- PROBLEM STATEMENT: Write out every entry once more, character for character.

++++++++++++++++++++

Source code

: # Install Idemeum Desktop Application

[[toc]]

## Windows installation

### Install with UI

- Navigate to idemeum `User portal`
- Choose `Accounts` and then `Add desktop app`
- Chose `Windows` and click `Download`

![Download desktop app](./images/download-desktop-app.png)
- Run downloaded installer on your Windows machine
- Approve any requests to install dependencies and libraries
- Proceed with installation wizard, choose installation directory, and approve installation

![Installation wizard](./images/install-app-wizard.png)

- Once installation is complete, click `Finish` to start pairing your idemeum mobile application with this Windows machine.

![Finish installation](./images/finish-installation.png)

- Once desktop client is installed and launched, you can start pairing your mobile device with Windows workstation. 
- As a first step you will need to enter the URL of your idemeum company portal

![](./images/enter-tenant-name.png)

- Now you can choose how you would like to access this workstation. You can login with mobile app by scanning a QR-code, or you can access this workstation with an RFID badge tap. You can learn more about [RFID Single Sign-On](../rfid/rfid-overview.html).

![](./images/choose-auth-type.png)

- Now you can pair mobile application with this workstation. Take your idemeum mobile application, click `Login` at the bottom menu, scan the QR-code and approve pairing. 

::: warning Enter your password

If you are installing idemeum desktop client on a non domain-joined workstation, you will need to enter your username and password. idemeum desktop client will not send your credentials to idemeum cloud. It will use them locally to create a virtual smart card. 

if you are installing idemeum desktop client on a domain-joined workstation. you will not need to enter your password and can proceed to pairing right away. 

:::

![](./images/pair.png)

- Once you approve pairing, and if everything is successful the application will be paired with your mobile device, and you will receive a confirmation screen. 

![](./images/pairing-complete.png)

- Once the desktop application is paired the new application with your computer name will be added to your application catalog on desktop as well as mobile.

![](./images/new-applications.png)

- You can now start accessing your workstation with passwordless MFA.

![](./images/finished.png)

++++++++++++++++++++

- WRITTEN ANSWER:
Source code

: # Install Idemeum Desktop Application

[[toc]]

## Windows installation

### Install with UI

- Navigate to idemeum `User portal`
- Choose `Accounts` and then `Add desktop app`
- Chose `Windows` and click `Download`

![Download desktop app](./images/download-desktop-app.png)
- Run downloaded installer on your Windows machine
- Approve any requests to install dependencies and libraries
- Proceed with installation wizard, choose installation directory, and approve installation

![Installation wizard](./images/install-app-wizard.png)

- Once installation is complete, click `Finish` to start pairing your idemeum mobile application with this Windows machine.

![Finish installation](./images/finish-installation.png)

- Once desktop client is installed and launched, you can start pairing your mobile device with Windows workstation. 
- As a first step you will need to enter the URL of your idemeum company portal

![](./images/enter-tenant-name.png)

- Now you can choose how you would like to access this workstation. You can login with mobile app by scanning a QR-code, or you can access this workstation with an RFID badge tap. You can learn more about [RFID Single Sign-On](../rfid/rfid-overview.html).

![](./images/choose-auth-type.png)

- Now you can pair mobile application with this workstation. Take your idemeum mobile application, click `Login` at the bottom menu, scan the QR-code and approve pairing. 

::: warning Enter your password

If you are installing idemeum desktop client on a non domain-joined workstation, you will need to enter your username and password. idemeum desktop client will not send your credentials to idemeum cloud. It will use them locally to create a virtual smart card. 

if you are installing idemeum desktop client on a domain-joined workstation. you will not need to enter your password and can proceed to pairing right away. 

:::

![](./images/pair.png)

- Once you approve pairing, and if everything is successful the application will be paired with your mobile device, and you will receive a confirmation screen. 

![](./images/pairing-complete.png)

- Once the desktop application is paired the new application with your computer name will be added to your application catalog on desktop as well as mobile.

![](./images/new-applications.png)

- You can now start accessing your workstation with passwordless MFA.

![](./images/finished.png)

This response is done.